This textbook treats the classical parts of mapping degree theory, with a detailed account of its history traced back to the first half of the 18th century. After a historical first chapter, the remaining four chapters develop the mathematics. An effort is made to use only elementary methods, resulting in a self-contained presentation. Even so, the book arrives at some truly outstanding theorems: the classification of homotopy classes for spheres and the Poincaré-Hopf Index Theorem, as well as the proofs of the original formulations by Cauchy, Poincaré, and others.

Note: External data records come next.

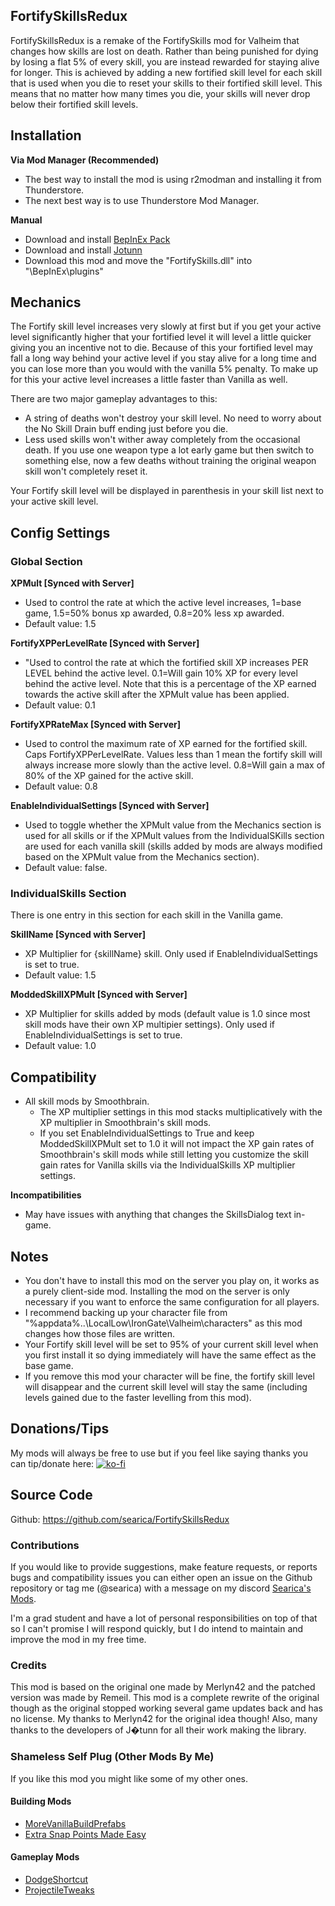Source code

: ## FortifySkillsRedux
FortifySkillsRedux is a remake of the FortifySkills mod for Valheim that changes how skills are lost on death. Rather than being punished for dying by losing a flat 5% of every skill, you are instead rewarded for staying alive for longer. This is achieved by adding a new fortified skill level for each skill that is used when you die to reset your skills to their fortified skill level. This means that no matter how many times you die, your skills will never drop below their fortified skill levels.

## Installation
**Via Mod Manager (Recommended)**
- The best way to install the mod is using r2modman and installing it from Thunderstore.
- The next best way is to use Thunderstore Mod Manager.

**Manual**
- Download and install [BepInEx Pack](https://valheim.thunderstore.io/package/denikson/BepInExPack_Valheim/)
- Download and install [Jotunn](https://valheim.thunderstore.io/package/ValheimModding/Jotunn/)
- Download this mod and move the "FortifySkills.dll" into "<GameLocation>\BepInEx\plugins"

## Mechanics
The Fortify skill level increases very slowly at first but if you get your active level significantly higher that your fortified level it will level a little quicker giving you an incentive not to die. Because of this your fortified level may fall a long way behind your active level if you stay alive for a long time and you can lose more than you would with the vanilla 5% penalty. To make up for this your active level increases a little faster than Vanilla as well.

There are two major gameplay advantages to this:

- A string of deaths won't destroy your skill level. No need to worry about the No Skill Drain buff ending just before you die.
- Less used skills won't wither away completely from the occasional death. If you use one weapon type a lot early game but then switch to something else, now a few deaths without training the original weapon skill won't completely reset it.

Your Fortify skill level will be displayed in parenthesis in your skill list next to your active skill level.

## Config Settings

### Global Section
**XPMult [Synced with Server]**
- Used to control the rate at which the active level increases, 1=base game, 1.5=50% bonus xp awarded, 0.8=20% less xp awarded.
- Default value: 1.5

**FortifyXPPerLevelRate [Synced with Server]**
- "Used to control the rate at which the fortified skill XP increases PER LEVEL behind the active level. 0.1=Will gain 10% XP for every level behind the active level. Note that this is a percentage of the XP earned towards the active skill after the XPMult value has been applied.
- Default value: 0.1

**FortifyXPRateMax [Synced with Server]**
- Used to control the maximum rate of XP earned for the fortified skill. Caps FortifyXPPerLevelRate. Values less than 1 mean the fortify skill will always increase more slowly than the active level. 0.8=Will gain a max of 80% of the XP gained for the active skill.
- Default value: 0.8

**EnableIndividualSettings [Synced with Server]**
- Used to toggle whether the XPMult value from the Mechanics section is used for all skills or if the XPMult values from the IndividualSKills section are used for each vanilla skill (skills added by mods are always modified based on the XPMult value from the Mechanics section).
- Default value: false.

### IndividualSkills Section
There is one entry in this section for each skill in the Vanilla game.

**SkillName [Synced with Server]**
- XP Multiplier for {skillName} skill. Only used if EnableIndividualSettings is set to true.
- Default value: 1.5

**ModdedSkillXPMult [Synced with Server]**
- XP Multiplier for skills added by mods (default value is 1.0 since most skill mods have their own XP multipier settings). Only used if EnableIndividualSettings is set to true.
- Default value: 1.0


## Compatibility
- All skill mods by Smoothbrain.
  - The XP multiplier settings in this mod stacks multiplicatively with the XP multiplier in Smoothbrain's skill mods.
  - If you set EnableIndividualSettings to True and keep ModdedSkillXPMult set to 1.0 it will not impact the XP gain rates of Smoothbrain's skill mods while still letting you customize the skill gain rates for Vanilla skills via the IndividualSkills XP multiplier settings.

**Incompatibilities**
- May have issues with anything that changes the SkillsDialog text in-game.

## Notes
- You don't have to install this mod on the server you play on, it works as a purely client-side mod. Installing the mod on the server is only necessary if you want to enforce the same configuration for all players.
- I recommend backing up your character file from "%appdata%\..\LocalLow\IronGate\Valheim\characters" as this mod changes how those files are written.
- Your Fortify skill level will be set to 95% of your current skill level when you first install it so dying immediately will have the same effect as the base game.
- If you remove this mod your character will be fine, the fortify skill level will disappear and the current skill level will stay the same (including levels gained due to the faster levelling from this mod).


## Donations/Tips
My mods will always be free to use but if you feel like saying thanks you can tip/donate here: 
  [![ko-fi](https://ko-fi.com/img/githubbutton_sm.svg)](https://ko-fi.com/searica)

## Source Code
Github: https://github.com/searica/FortifySkillsRedux


### Contributions
If you would like to provide suggestions, make feature requests, or reports bugs and compatibility issues you can either open an issue on the Github repository or tag me (@searica) with a message on my discord [Searica's Mods](https://discord.gg/sFmGTBYN6n).
<!--the [Jotunn discord](https://discord.gg/DdUt6g7gyA), or the [Odin Plus discord](https://discord.gg/mbkPcvu9ax)-->


I'm a grad student and have a lot of personal responsibilities on top of that so I can't promise I will respond quickly, but I do intend to maintain and improve the mod in my free time.

### Credits
This mod is based on the original one made by Merlyn42 and the patched version was made by Remeil. This mod is a complete rewrite of the original though as the original stopped working several game updates back and has no license. My thanks to Merlyn42 for the original idea though! Also, many thanks to the developers of J�tunn for all their work making the library.

### Shameless Self Plug (Other Mods By Me)
If you like this mod you might like some of my other ones.

#### Building Mods
- [MoreVanillaBuildPrefabs](https://valheim.thunderstore.io/package/Searica/More_Vanilla_Build_Prefabs/)
- [Extra Snap Points Made Easy](https://valheim.thunderstore.io/package/Searica/Extra_Snap_Points_Made_Easy/)


#### Gameplay Mods
<!--- [FortifySkillsRedux](https://valheim.thunderstore.io/package/Searica/FortifySkillsRedux/)-->
- [DodgeShortcut](https://valheim.thunderstore.io/package/Searica/DodgeShortcut/)
- [ProjectileTweaks](https://github.com/searica/ProjectileTweaks)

Although the mapping degree theory you will discover in this book is a classical subject, the treatment is refreshing for its simple and direct style. The straightforward exposition is accented by the appearance of several uncommon topics: tubular neighborhoods without metrics, differences between class 1 and class 2 mappings, Jordan Separation with neither compactness nor cohomology, explicit constructions of homotopy classes of spheres, and the direct computation of the Hopf invariant of the first Hopf fibration.

The book is suitable for a one-semester graduate course. There are 180 exercises and problems of different scope and difficulty.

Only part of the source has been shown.